Property management company forced to pay $1.5 million for wrongfully evicting servicemembers
By NIKKI WENTLING | STARS AND STRIPES Published: March 18, 2019
WASHINGTON — A property management company in Virginia must pay nearly $1.5 million to 127 servicemembers who were wrongfully evicted, the Justice Department announced Monday.
The Justice Department discovered PRG Real Estate Management had evicted tenants from 2006 to 2017 without disclosing to state courts that they were active-duty servicemembers, a violation of the Servicemembers Civil Relief Act. The federal law protects servicemembers from getting evicted while on active duty and allows them to break rental contracts when they deploy or are relocated.
Under a settlement reached with the Justice Department, the property management company must also pay $35,000 to 10 servicemembers who were charged termination fees for breaking their leases early after they were given military orders. An additional $62,000 will go to the federal government as a civil penalty, bringing the total to about $1.6 million.
The settlement is the largest that a property management company has had to pay for breaking the Servicemembers Civil Relief Act, the Justice Department said.
“The incredible sacrifices our servicemembers make when they deploy and move frequently should never create financial or legal hardships for them,” G. Zachary Terwilliger, U.S. Attorney for the Eastern District of Virginia, said in a statement. “This settlement helps ensure that these men and women are honored for, not disadvantaged by, their military service, and that servicemembers’ rights are protected going forward.”
The servicemembers were tenants at Linkhorn Bay Apartments and The Courtyards of Chanticleer in Virginia Beach, the Hilton Village Townhomes and Heritage Trace Apartments in Newport News and Hyde Park Apartments and Ashton Creek Apartments in Chester.
PRG Real Estate Management issued a statement Tuesday that the company has cooperated since January 2017 with the Department of Justice’s investigation.
“While PRG was surprised by the investigation and accusations made by the DOJ, it committed to be open, frank and diligent in responding to the Justice Department’s request for information,” the statement reads. “Over a two-year period, PRG produced thousands of pages of data to satisfy the Department of Justice that PRG was not engaged in the systematic exploitation of servicemembers.
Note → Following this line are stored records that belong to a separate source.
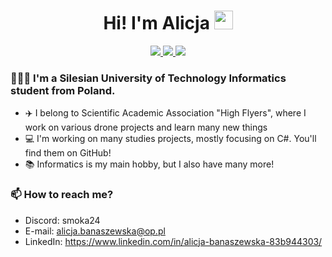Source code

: 
<h1 align="center">
  Hi! I'm Alicja
  <img src="https://media.giphy.com/media/hvRJCLFzcasrR4ia7z/giphy.gif" width="30px"/>
</h1>

<div id="badges" align="center">
  <a href="(https://www.linkedin.com/in/alicja-banaszewska-83b944303/)">
    <img src="https://img.shields.io/badge/Linked%20In-blue"/>
  </a>
  <a href="(https://www.youtube.com/@Smoka24)">
    <img src="https://img.shields.io/badge/YouTube-red"/>
  </a>
    <a href="https://linktr.ee/highflyers.polsl?fbclid=PAZXh0bgNhZW0CMTEAAaeTe_z2CsCxWXDfOFapE7AFWgVtB9R1pcmm7u8NW5DBJ-TVnKidqcaveZyGVw_aem_5blP7AH8xevmc-a00-QKtg">
    <img src="https://img.shields.io/badge/High%20Flyers-blue"/>
  </a>
</div>

  ### 👩🏻‍🎓 I'm a Silesian University of Technology Informatics student from Poland.
- ✈️ I belong to Scientific Academic Association "High Flyers", where I work on various drone projects and learn many new things
- 💻 I'm working on many studies projects, mostly focusing on C#. You'll find them on GitHub!
- 📚 Informatics is my main hobby, but I also have many more!

 ### 

 ### 📫 How to reach me?
- Discord: smoka24
- E-mail: alicja.banaszewska@op.pl
- LinkedIn: https://www.linkedin.com/in/alicja-banaszewska-83b944303/

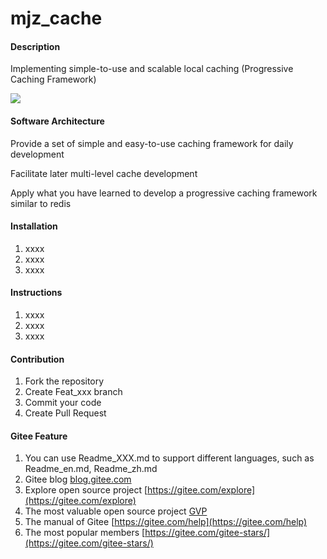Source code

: # mjz_cache

#### Description
Implementing simple-to-use and scalable local caching (Progressive Caching Framework)

[![](https://img.shields.io/badge/license-Apache2-FF0080.svg)](https://gitee.com/mao_jin_zhi/mjz_cache/tree/master/LICENSE)

#### Software Architecture
Provide a set of simple and easy-to-use caching framework for daily development

Facilitate later multi-level cache development

Apply what you have learned to develop a progressive caching framework similar to redis


#### Installation

1.  xxxx
2.  xxxx
3.  xxxx

#### Instructions

1.  xxxx
2.  xxxx
3.  xxxx

#### Contribution

1.  Fork the repository
2.  Create Feat_xxx branch
3.  Commit your code
4.  Create Pull Request


#### Gitee Feature

1.  You can use Readme\_XXX.md to support different languages, such as Readme\_en.md, Readme\_zh.md
2.  Gitee blog [blog.gitee.com](https://blog.gitee.com)
3.  Explore open source project [https://gitee.com/explore](https://gitee.com/explore)
4.  The most valuable open source project [GVP](https://gitee.com/gvp)
5.  The manual of Gitee [https://gitee.com/help](https://gitee.com/help)
6.  The most popular members  [https://gitee.com/gitee-stars/](https://gitee.com/gitee-stars/)
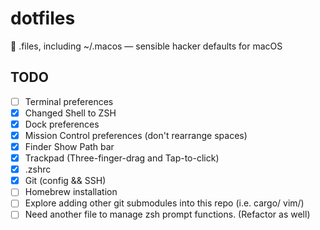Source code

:# dotfiles

🔧 .files, including ~/.macos — sensible hacker defaults for macOS

## TODO
- [ ] Terminal preferences
- [x] Changed Shell to ZSH
- [x] Dock preferences
- [x] Mission Control preferences (don't rearrange spaces)
- [x] Finder Show Path bar
- [x] Trackpad (Three-finger-drag and Tap-to-click)
- [x] .zshrc
- [x] Git (config && SSH) 
- [ ] Homebrew installation
- [ ] Explore adding other git submodules into this repo (i.e. cargo/ vim/)
- [ ] Need another file to manage zsh prompt functions. (Refactor as well) 

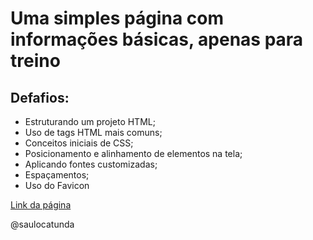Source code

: # Uma simples página com informações básicas, apenas para treino

## Defafios:

- Estruturando um projeto HTML;
- Uso de tags HTML mais comuns;
- Conceitos iniciais de CSS;
- Posicionamento e alinhamento de elementos na tela;
- Aplicando fontes customizadas;
- Espaçamentos;
- Uso do Favicon

[Link da página]()

@saulocatunda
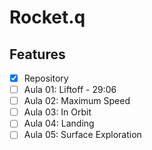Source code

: # Rocket.q

## Features
- [x] Repository
- [ ] Aula 01: Liftoff - 29:06
- [ ] Aula 02: Maximum Speed
- [ ] Aula 03: In Orbit
- [ ] Aula 04: Landing
- [ ] Aula 05: Surface Exploration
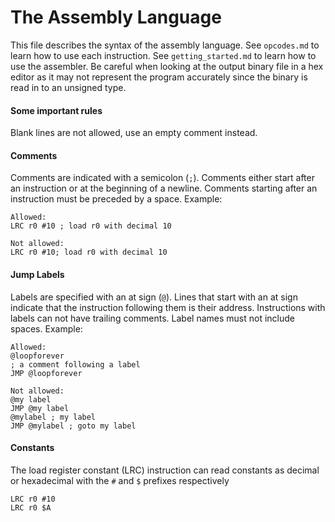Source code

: # The Assembly Language
This file describes the syntax of the assembly language. See `opcodes.md` to learn how to use each instruction. See `getting_started.md` to learn how to use the assembler. Be careful when looking at the output binary file in a hex editor as it may not represent the program accurately since the binary is read in to an unsigned type.

#### Some important rules
Blank lines are not allowed, use an empty comment instead.

#### Comments
Comments are indicated with a semicolon (`;`). Comments either start after an instruction or at the beginning of a newline. Comments starting after an instruction must be preceded by a space. Example:

    Allowed:
    LRC r0 #10 ; load r0 with decimal 10

    Not allowed:
    LRC r0 #10; load r0 with decimal 10

#### Jump Labels
Labels are specified with an at sign (`@`). Lines that start with an at sign indicate that the instruction following them is their address. Instructions with labels can not have trailing comments. Label names must not include spaces. Example:

    Allowed:
    @loopforever
    ; a comment following a label
    JMP @loopforever

    Not allowed:
    @my label
    JMP @my label
    @mylabel ; my label
    JMP @mylabel ; goto my label


#### Constants
The load register constant (LRC) instruction can read constants as decimal or hexadecimal with the `#` and `$` prefixes respectively

    LRC r0 #10
    LRC r0 $A
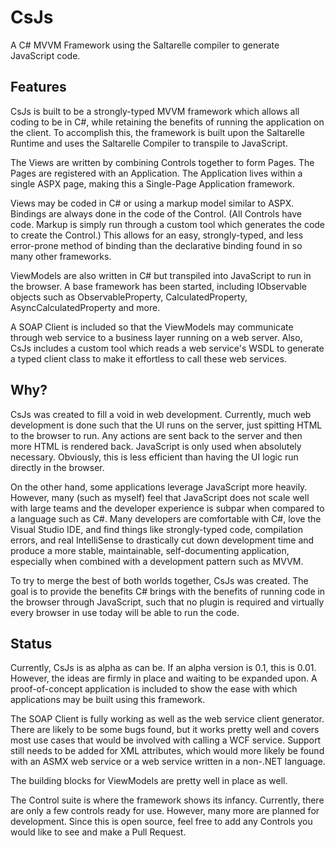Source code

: CsJs
====

A C# MVVM Framework using the Saltarelle compiler to generate JavaScript code.

Features
--------

CsJs is built to be a strongly-typed MVVM framework which allows all coding to be in C#, while retaining the benefits of running the application on the client.  To accomplish this, the framework is built upon the Saltarelle Runtime and uses the Saltarelle Compiler to transpile to JavaScript.

The Views are written by combining Controls together to form Pages.  The Pages are registered with an Application.  The Application lives within a single ASPX page, making this a Single-Page Application framework.

Views may be coded in C# or using a markup model similar to ASPX.  Bindings are always done in the code of the Control.  (All Controls have code.  Markup is simply run through a custom tool which generates the code to create the Control.)  This allows for an easy, strongly-typed, and less error-prone method of binding than the declarative binding found in so many other frameworks.

ViewModels are also written in C# but transpiled into JavaScript to run in the browser.  A base framework has been started, including IObservable<T> objects such as ObservableProperty<T>, CalculatedProperty<T>, AsyncCalculatedProperty<T> and more.

A SOAP Client is included so that the ViewModels may communicate through web service to a business layer running on a web server.  Also, CsJs includes a custom tool which reads a web service's WSDL to generate a typed client class to make it effortless to call these web services.

Why?
----

CsJs was created to fill a void in web development.  Currently, much web development is done such that the UI runs on the server, just spitting HTML to the browser to run.  Any actions are sent back to the server and then more HTML is rendered back.  JavaScript is only used when absolutely necessary.  Obviously, this is less efficient than having the UI logic run directly in the browser.

On the other hand, some applications leverage JavaScript more heavily.  However, many (such as myself) feel that JavaScript does not scale well with large teams and the developer experience is subpar when compared to a language such as C#.  Many developers are comfortable with C#, love the Visual Studio IDE, and find things like strongly-typed code, compilation errors, and real IntelliSense to drastically cut down development time and produce a more stable, maintainable, self-documenting application, especially when combined with a development pattern such as MVVM.

To try to merge the best of both worlds together, CsJs was created.  The goal is to provide the benefits C# brings with the benefits of running code in the browser through JavaScript, such that no plugin is required and virtually every browser in use today will be able to run the code.

Status
------

Currently, CsJs is as alpha as can be.  If an alpha version is 0.1, this is 0.01.  However, the ideas are firmly in place and waiting to be expanded upon.  A proof-of-concept application is included to show the ease with which applications may be built using this framework.

The SOAP Client is fully working as well as the web service client generator.  There are likely to be some bugs found, but it works pretty well and covers most use cases that would be involved with calling a WCF service.  Support still needs to be added for XML attributes, which would more likely be found with an ASMX web service or a web service written in a non-.NET language.

The building blocks for ViewModels are pretty well in place as well.

The Control suite is where the framework shows its infancy.  Currently, there are only a few controls ready for use.  However, many more are planned for development.  Since this is open source, feel free to add any Controls you would like to see and make a Pull Request.

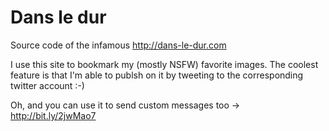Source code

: # Dans le dur

Source code of the infamous http://dans-le-dur.com

I use this site to bookmark my (mostly NSFW) favorite images. The coolest feature is that I'm able to publsh on it by tweeting to the corresponding twitter account :-)

Oh, and you can use it to send custom messages too -> http://bit.ly/2jwMao7
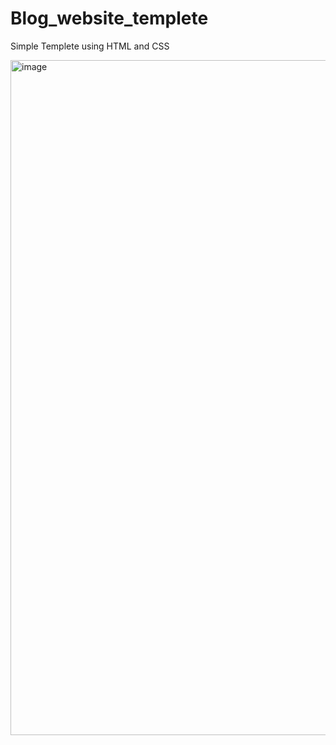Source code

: # Blog_website_templete

Simple Templete using HTML and CSS

<img width="1080" alt="image" src="https://github.com/tushar1977/Blog_website_templete/assets/36126341/2a485e55-d049-4c28-adfc-6fbcfd805a77">
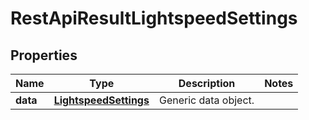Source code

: 
# RestApiResultLightspeedSettings

## Properties
Name | Type | Description | Notes
------------ | ------------- | ------------- | -------------
**data** | [**LightspeedSettings**](LightspeedSettings.md) | Generic data object. | 



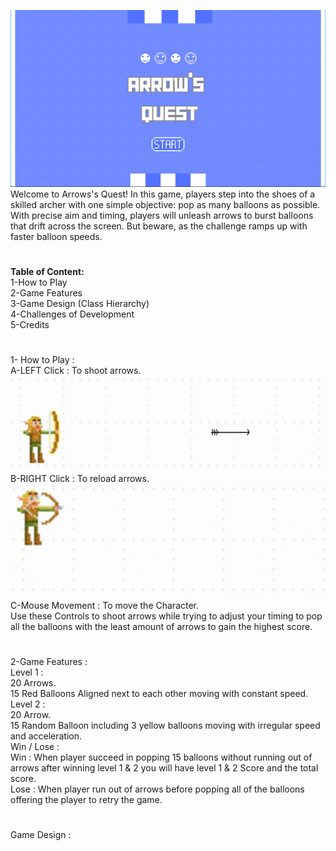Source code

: ![alt text](main.png)
Welcome to Arrows's Quest! In this game, players step into the shoes of a skilled archer with one simple objective: pop as many balloons as possible. With precise aim and timing, players will unleash arrows to burst balloons that drift across the screen. But beware, as the challenge ramps up with faster balloon speeds.
# # 
**Table of Content:**  
1-How to Play  
2-Game Features  
3-Game Design (Class Hierarchy)  
4-Challenges of Development  
5-Credits
# #
1- How to Play :  
A-LEFT Click : To shoot arrows.   
![alt text](image.png)
B-RIGHT Click : To reload arrows.
![alt text](image-2.png)
C-Mouse Movement : To move the Character.  
Use these Controls to shoot arrows while trying to adjust your timing to pop all the balloons with the least amount of arrows to gain the highest score.
# #
2-Game Features :  
Level 1 :   
20 Arrows.  
15 Red Balloons Aligned next to each other moving with constant speed.  
Level 2 :  
20 Arrow.  
15 Random Balloon including 3 yellow balloons moving with irregular speed and acceleration.  
 Win / Lose :  
 Win : When player succeed in popping 15 balloons without running out of arrows after winning level 1 & 2 you will have level 1 & 2 Score and the total score.  
 Lose : When player run out of arrows before popping all of the balloons offering the player to retry the game.
# #
Game Design :

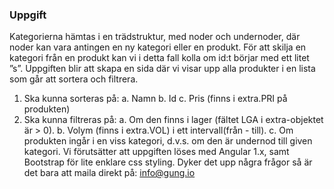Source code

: 
### Uppgift
Kategorierna hämtas i en trädstruktur, med noder och undernoder, där noder kan vara
antingen en ny kategori eller en produkt. För att skilja en kategori från en produkt kan
vi i detta fall kolla om id:t börjar med ett litet ”s”.
Uppgiften blir att skapa en sida där vi visar upp alla produkter i en lista som går att
sortera och filtrera.
1. Ska kunna sorteras på:
a. Namn
b. Id
c. Pris (finns i extra.PRI på produkten)
2. Ska kunna filtreras på:
a. Om den finns i lager (fältet LGA i extra-objektet är > 0).
b. Volym (finns i extra.VOL) i ett intervall(från - till).
c. Om produkten ingår i en viss kategori, d.v.s. om den är undernod till
given kategori.
Vi förutsätter att uppgiften löses med Angular 1.x, samt Bootstrap för lite enklare css
styling.
Dyker det upp några frågor så är det bara att maila direkt på: info@gung.io


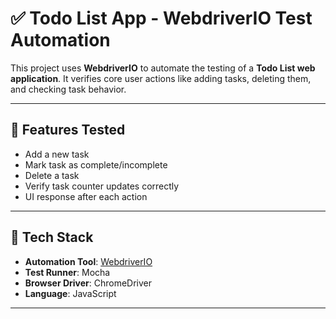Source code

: # ✅ Todo List App - WebdriverIO Test Automation

This project uses **WebdriverIO** to automate the testing of a **Todo List web application**. It verifies core user actions like adding tasks, deleting them, and checking task behavior.

---

## 🧪 Features Tested

- Add a new task
- Mark task as complete/incomplete
- Delete a task
- Verify task counter updates correctly
- UI response after each action

---

## 🚀 Tech Stack

- **Automation Tool**: [WebdriverIO](https://webdriver.io/)
- **Test Runner**: Mocha
- **Browser Driver**: ChromeDriver
- **Language**: JavaScript

---



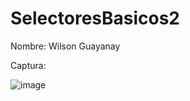 # SelectoresBasicos2

Nombre: Wilson Guayanay

Captura:

![image](https://user-images.githubusercontent.com/117754219/215629058-136af860-b675-4fb5-8df6-9b5604007b43.png)
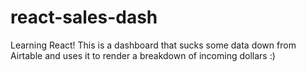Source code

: # react-sales-dash
Learning React! This is a dashboard that sucks some data down from Airtable and uses it to render a breakdown of incoming dollars :) 
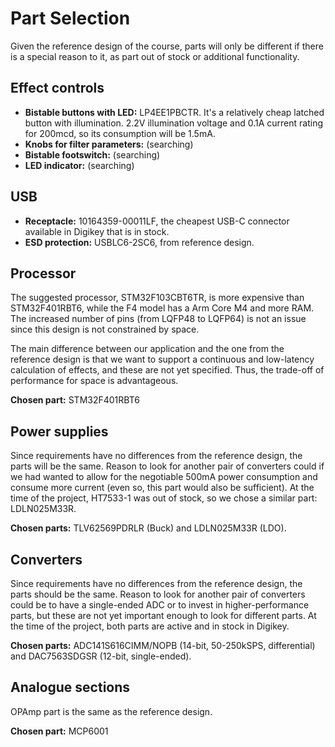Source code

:# Part Selection

Given the reference design of the course, parts will only be different if there is a special reason to it, as part out of stock or additional functionality.

## Effect controls

- **Bistable buttons with LED:** LP4EE1PBCTR. It's a relatively cheap latched button with illumination. 2.2V illumination voltage and 0.1A current rating for 200mcd, so its consumption will be 1.5mA. 
- **Knobs for filter parameters:** (searching)
- **Bistable footswitch:** (searching)
- **LED indicator:** (searching)
  
## USB

- **Receptacle:** 10164359-00011LF, the cheapest USB-C connector available in Digikey that is in stock.
- **ESD protection:** USBLC6-2SC6, from reference design.

## Processor

The suggested processor, STM32F103CBT6TR, is more expensive than STM32F401RBT6, while the F4 model has a Arm Core M4
and more RAM. The increased number of pins (from LQFP48 to LQFP64) is not an issue since this design is not constrained by space.

The main difference between our application and the one from the reference design is that we want to support a continuous and low-latency calculation of effects, and these are not yet specified. Thus, the trade-off of performance for space is advantageous. 

**Chosen part:** STM32F401RBT6

## Power supplies

Since requirements have no differences from the reference design, the parts will be the same. Reason to look for another pair of converters could if we had wanted to allow for the negotiable 500mA power consumption and consume more current (even so, this part would also be sufficient). At the time of the project, HT7533-1 was out of stock, so we chose a similar part: LDLN025M33R.

**Chosen parts:** TLV62569PDRLR (Buck) and LDLN025M33R (LDO).


## Converters

Since requirements have no differences from the reference design, the parts should be the same. Reason to look for another pair of converters could be to have a single-ended ADC or to invest in higher-performance parts, but these are not yet important enough to look for different parts. At the time of the project, both parts are active and in stock in Digikey.

**Chosen parts:** ADC141S616CIMM/NOPB (14-bit, 50-250kSPS, differential) and DAC7563SDGSR (12-bit, single-ended).

## Analogue sections

OPAmp part is the same as the reference design.

**Chosen part:** MCP6001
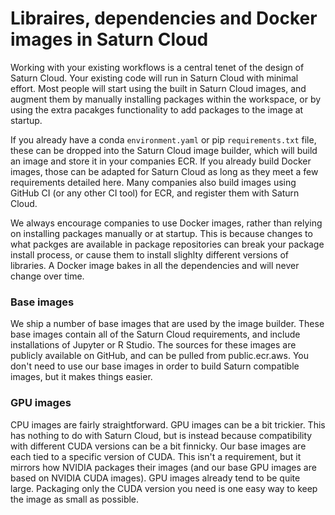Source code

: # Libraires, dependencies and Docker images in Saturn Cloud

Working with your existing workflows is a central tenet of the design of Saturn Cloud. Your existing code will run in Saturn Cloud with minimal effort. Most people will start using the built in Saturn Cloud images, and augment them by manually installing packages within the workspace, or by using the extra pacakges functionality to add packages to the image at startup.

If you already have a conda `environment.yaml` or pip `requirements.txt` file, these can be dropped into the Saturn Cloud image builder, which will build an image and store it in your companies ECR. If you already build Docker images, those can be adapted for Saturn Cloud as long as they meet a few requirements detailed here. Many companies also build images using GitHub CI (or any other CI tool) for ECR, and register them with Saturn Cloud.

We always encourage companies to use Docker images, rather than relying on installing packages manually or at startup. This is because changes to what packges are available in package repositories can break your package install process, or cause them to install slighlty different versions of libraries. A Docker image bakes in all the dependencies and will never change over time.

### Base images

We ship a number of base images that are used by the image builder. These base images contain all of the Saturn Cloud requirements, and include installations of Jupyter or R Studio. The sources for these images are publicly available on GitHub, and can be pulled from public.ecr.aws. You don't need to use our base images in order to build Saturn compatible images, but it makes things easier.



### GPU images

CPU images are fairly straightforward. GPU images can be a bit trickier. This has nothing to do with Saturn Cloud, but is instead because compatibility with different CUDA versions can be a bit finnicky. Our base images are each tied to a specific version of CUDA. This isn't a requirement, but it mirrors how NVIDIA packages their images (and our base GPU images are based on NVIDIA CUDA images). GPU images already tend to be quite large. Packaging only the CUDA version you need is one easy way to keep the image as small as possible.

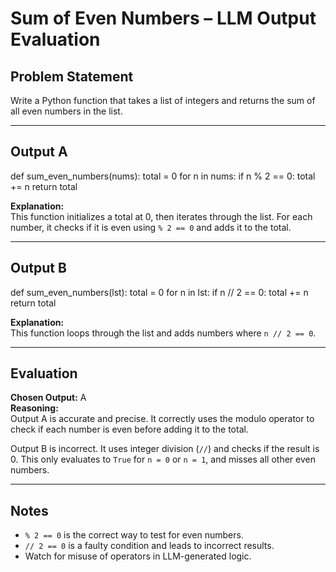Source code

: # Sum of Even Numbers – LLM Output Evaluation

## Problem Statement
Write a Python function that takes a list of integers and returns the sum of all even numbers in the list.

---

## Output A
def sum_even_numbers(nums):
    total = 0
    for n in nums:
        if n % 2 == 0:
            total += n
    return total

**Explanation:**  
This function initializes a total at 0, then iterates through the list. For each number, it checks if it is even using `% 2 == 0` and adds it to the total.

---

## Output B
def sum_even_numbers(lst):
    total = 0
    for n in lst:
        if n // 2 == 0:
            total += n
    return total

**Explanation:**  
This function loops through the list and adds numbers where `n // 2 == 0`.

---

## Evaluation

**Chosen Output:** A  
**Reasoning:**  
Output A is accurate and precise. It correctly uses the modulo operator to check if each number is even before adding it to the total.

Output B is incorrect. It uses integer division (`//`) and checks if the result is 0. This only evaluates to `True` for `n = 0` or `n = 1`, and misses all other even numbers.

---

## Notes
- `% 2 == 0` is the correct way to test for even numbers.
- `// 2 == 0` is a faulty condition and leads to incorrect results.
- Watch for misuse of operators in LLM-generated logic.
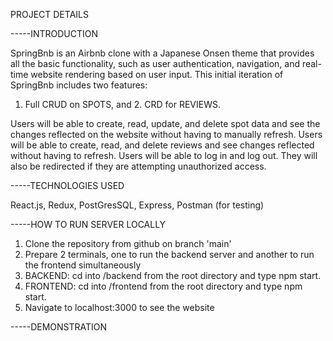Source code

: PROJECT DETAILS

-----INTRODUCTION

SpringBnb is an Airbnb clone with a Japanese Onsen theme that provides all the basic functionality, 
such as user authentication, navigation, and real-time website rendering based on user input. 
This initial iteration of SpringBnb includes two features:
1. Full CRUD on SPOTS, and 2. CRD for REVIEWS.

Users will be able to create, read, update, and delete spot data and see the changes reflected on the
website without having to manually refresh. Users will be able to create, read, and delete reviews and see changes
reflected without having to refresh.
Users will be able to log in and log out. They will also be redirected if they are attempting
unauthorized access.

-----TECHNOLOGIES USED

React.js, Redux, PostGresSQL, Express, Postman (for testing)


-----HOW TO RUN SERVER LOCALLY
1. Clone the repository from github on branch 'main'
2. Prepare 2 terminals, one to run the backend server and another to run the frontend simultaneously
3. BACKEND: cd into /backend from the root directory and type npm start.
4. FRONTEND: cd into /frontend from the root directory and type npm start.
5. Navigate to localhost:3000 to see the website

-----DEMONSTRATION
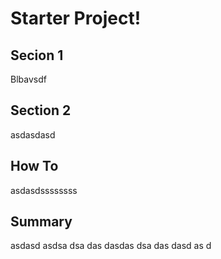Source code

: # Starter Project!

## Secion 1

Blbavsdf

## Section 2

asdasdasd

## How To

asdasdssssssss

## Summary

asdasd
asdsa
dsa
das
dasdas
dsa
das
dasd
as
d
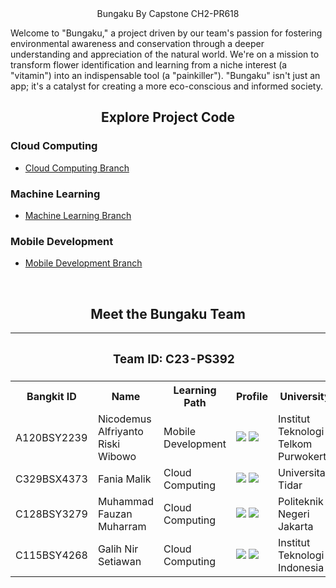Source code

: <center> Bungaku By Capstone CH2-PR618 </center>

Welcome to "Bungaku," a project driven by our team's passion for fostering environmental awareness and conservation through a deeper understanding and appreciation of the natural world. We're on a mission to transform flower identification and learning from a niche interest (a "vitamin") into an indispensable tool (a "painkiller"). "Bungaku" isn't just an app; it's a catalyst for creating a more eco-conscious and informed society.

<div align="center">
  <h2>Explore Project Code</h2>
</div>

### Cloud Computing
- [Cloud Computing Branch](https://github.com/Fauzanmhr/Bungaku/tree/cloud-computing)

### Machine Learning
- [Machine Learning Branch](https://github.com/Fauzanmhr/Bungaku/tree/machine-learning)

### Mobile Development
- [Mobile Development Branch](https://github.com/Fauzanmhr/Bungaku/tree/mobile-development)

<br>

<div align="center"> <h2>Meet the Bungaku Team</h2> </div>

<div align="center">
 
  <table align="center">
    <tr>
     <th colspan="5">
    <h3 align="center">Team ID: C23-PS392</h3>
  </th>
</tr>
      <th>Bangkit ID</th>
      <th>Name</th>
      <th>Learning Path</th>
      <th>Profile</th>
      <th>University</th>
    </tr>
    <tr>
      <td>A120BSY2239</td>
      <td>Nicodemus Alfriyanto Riski Wibowo</td>
      <td>Mobile Development</td>
      <td>
        <a href="https://www.linkedin.com/in/nicodemusalf/"><img src="https://img.shields.io/badge/linkedin-%230077B5.svg?style=for-the-badge&logo=linkedin&logoColor=white"></a>
        <a href="https://github.com/ncccdms"><img src="https://img.shields.io/badge/github-121013?style=for-the-badge&logo=github&logoColor=white"></a>
      </td>
      <td>Institut Teknologi Telkom Purwokerto</td>
    </tr>
    <tr>
      <td>C329BSX4373</td>
      <td>Fania Malik</td>
      <td>Cloud Computing</td>
      <td>
        <a href="https://www.linkedin.com/in/faniamalik"><img src="https://img.shields.io/badge/linkedin-%230077B5.svg?style=for-the-badge&logo=linkedin&logoColor=white"></a>
        <a href="https://github.com/FaniaMalik"><img src="https://img.shields.io/badge/github-121013?style=for-the-badge&logo=github&logoColor=white"></a>
      </td>
      <td>Universitas Tidar</td>
    </tr>
    <tr>
      <td>C128BSY3279</td>
      <td>Muhammad Fauzan Muharram</td>
      <td>Cloud Computing</td>
      <td>
        <a href="https://www.linkedin.com/in/fauzanmhr"><img src="https://img.shields.io/badge/linkedin-%230077B5.svg?style=for-the-badge&logo=linkedin&logoColor=white"></a>
        <a href="https://github.com/Fauzanmhr"><img src="https://img.shields.io/badge/github-121013?style=for-the-badge&logo=github&logoColor=white"></a>
      </td>
      <td>Politeknik Negeri Jakarta</td>
    </tr>
    <tr>
      <td>C115BSY4268</td>
      <td>Galih Nir Setiawan</td>
      <td>Cloud Computing</td>
      <td>
        <a href="https://www.linkedin.com/in/galihnirsetiawan"><img src="https://img.shields.io/badge/linkedin-%230077B5.svg?style=for-the-badge&logo=linkedin&logoColor=white"></a>
        <a href="https://github.com/your_github_profile"><img src="https://img.shields.io/badge/github-121013?style=for-the-badge&logo=github&logoColor=white"></a>
      </td>
      <td>Institut Teknologi Indonesia</td>
    </tr>
  </table>
</div>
"The investigation spanned a nine-year period of nine communities containing 2,800 units with approximately 50,000 residents. At the conclusion of the investigation a total of 137 servicemembers were identified as having eviction or collection action taken against them for non-payment of rent without strict adherence to the SCRA. PRG identified a specific issue with its training policies as the root cause of the issue and corrected it long before the investigation was completed. PRG has enjoyed a good working relationship with the DOJ to get this issue resolved and is committed to rectifying these circumstances.”
An independent administrator will be tasked with locating the servicemembers who are eligible to receive portions of the settlement.
The Justice Department said that since 2011, it’s obtained more than $470 million for about 119,000 servicemembers through the Servicemembers Civil Relief Act. In 2016, then-Attorney General Loretta Lynch added more resources to investigate and prosecute such cases.
“This substantial settlement clearly sends the message that the Department of Justice is committed to the vigorous enforcement of federal laws that protect servicemembers,” Assistant Attorney General Eric Dreiband said in a statement. “When landlords violate the SCRA, it causes disruption in the lives of servicemembers and their families.”